I have come to know and to love a lot of people who live in Port William. I cannot choose a favorite character, but there are those who I relish reading about -- Burley Coulter, Mat Feltner, Nathan Coulter, Jayber Crow, and, of course, Uncle Jack Beechum. Jack is a man defined by his work and by his understanding that he is only passing through a story that started at the beginning of time and that will go on without him when he is gone. The land, his place, his farm does not belong to him. Rather, he belongs to it and not in a way that is permanent. When he becomes too old to stay alone on the place and to tend to it as it should be tended to, in spite of his grieving at what is passing away from him, he knows that in a man named Elton Penn, who eventually will own the farm, he has done right by the place. He has found someone who also understands his responsibility and for what it is that he must toil. There are many things I love about Old Jack Beechum. He does not waste words or time. He is constantly moving and he has little respect for someone who is not up and about and working by the time the sun has cast its light upon the earth anew.
"Wheeler does not estimate, at least not about what has been earned, and so the form of their business dealings has come to be this terrible argument, which they both enjoy a great deal. 'God Almighty, no!' Wheeler will say. 'Where in hell did you ever get such a figure as that?' And Old Jack will say, 'Out of my head, by God, that knew this business before you was born, and had a hat on it three hours before you was out of bed.'"No matter how many times I read The Memory of Old Jack, it is still just as powerful a moment each time I read the last paragraph. I am there with the other men late in the day in December as they work together stripping tobacco, and Wheeler Catlett has come to join them. Elton Penn remarks that Old Jack would appreciate the good harvest, the brightness and size of the tobacco leaves, and they begin together a rememberance of "the old boss."
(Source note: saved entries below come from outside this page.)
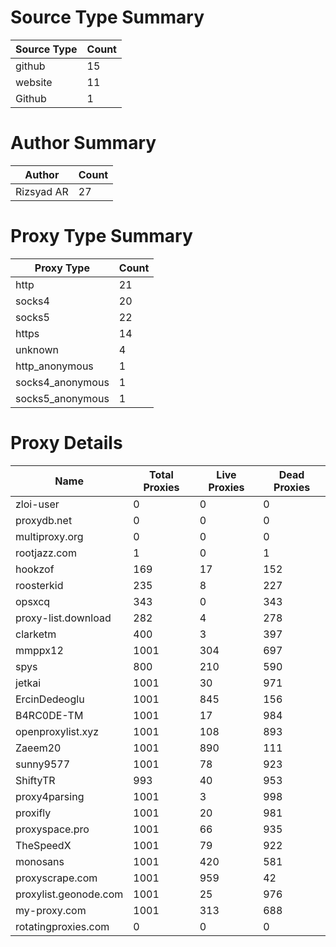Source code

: # Source Type Summary

| Source Type | Count |
|-------------|-------|
| github | 15 |
| website | 11 |
| Github | 1 |


# Author Summary

| Author | Count |
|--------|-------|
| Rizsyad AR | 27 |


# Proxy Type Summary

| Proxy Type | Count |
|------------|-------|
| http | 21 |
| socks4 | 20 |
| socks5 | 22 |
| https | 14 |
| unknown | 4 |
| http_anonymous | 1 |
| socks4_anonymous | 1 |
| socks5_anonymous | 1 |


# Proxy Details

| Name | Total Proxies | Live Proxies | Dead Proxies |
|------|---------------|--------------|---------------|
| zloi-user | 0 | 0 | 0 |
| proxydb.net | 0 | 0 | 0 |
| multiproxy.org | 0 | 0 | 0 |
| rootjazz.com | 1 | 0 | 1 |
| hookzof | 169 | 17 | 152 |
| roosterkid | 235 | 8 | 227 |
| opsxcq | 343 | 0 | 343 |
| proxy-list.download | 282 | 4 | 278 |
| clarketm | 400 | 3 | 397 |
| mmppx12 | 1001 | 304 | 697 |
| spys | 800 | 210 | 590 |
| jetkai | 1001 | 30 | 971 |
| ErcinDedeoglu | 1001 | 845 | 156 |
| B4RC0DE-TM | 1001 | 17 | 984 |
| openproxylist.xyz | 1001 | 108 | 893 |
| Zaeem20 | 1001 | 890 | 111 |
| sunny9577 | 1001 | 78 | 923 |
| ShiftyTR | 993 | 40 | 953 |
| proxy4parsing | 1001 | 3 | 998 |
| proxifly | 1001 | 20 | 981 |
| proxyspace.pro | 1001 | 66 | 935 |
| TheSpeedX | 1001 | 79 | 922 |
| monosans | 1001 | 420 | 581 |
| proxyscrape.com | 1001 | 959 | 42 |
| proxylist.geonode.com | 1001 | 25 | 976 |
| my-proxy.com | 1001 | 313 | 688 |
| rotatingproxies.com | 0 | 0 | 0 |
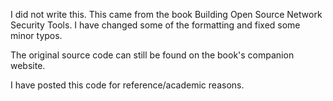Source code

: I did not write this. This came from the book Building Open Source Network
Security Tools. I have changed some of the formatting and fixed some minor
typos.

The original source code can still be found on the book's companion website.

I have posted this code for reference/academic reasons.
"'Where are you, son? Damn it to hell. It's daylight!' In all their minds his voice lies beneath a silence. And in the hush of it they are aware of something that passed from them and now returns: his stubborn biding with them to the end, his keeping of faith with them who would live after him, and what perhaps none of them has yet thought to call his gentleness, his long gentleness toward them and toward this place where they are at work. They know that his memory holds them in common knowledge and common loss. The like of him will not soon live again in this world, and they will not forget him."My copies of Wendell Berry's novels are well-marked by pencil strokes underlining passage after passage like the ones above. I have often thought that I should simply take the time to underline entire books. Because, each time I reread one of them, I am struck again by the turn of a particular phrase, a certain metaphor, and just the lyrical prose that Wendell Berry creates. I can feel the rhythm of life in Port William and in the world in the construction of his narrative. And, for me, that is what makes for great writing; when the most powerful things said by a book are not found in the actual words on the page. There is something that lies beneath, something that comes through but is never said, never directly written. The writing itself and the characters are so true, so genuinely brought forth, that the point is made and the most important questions are asked.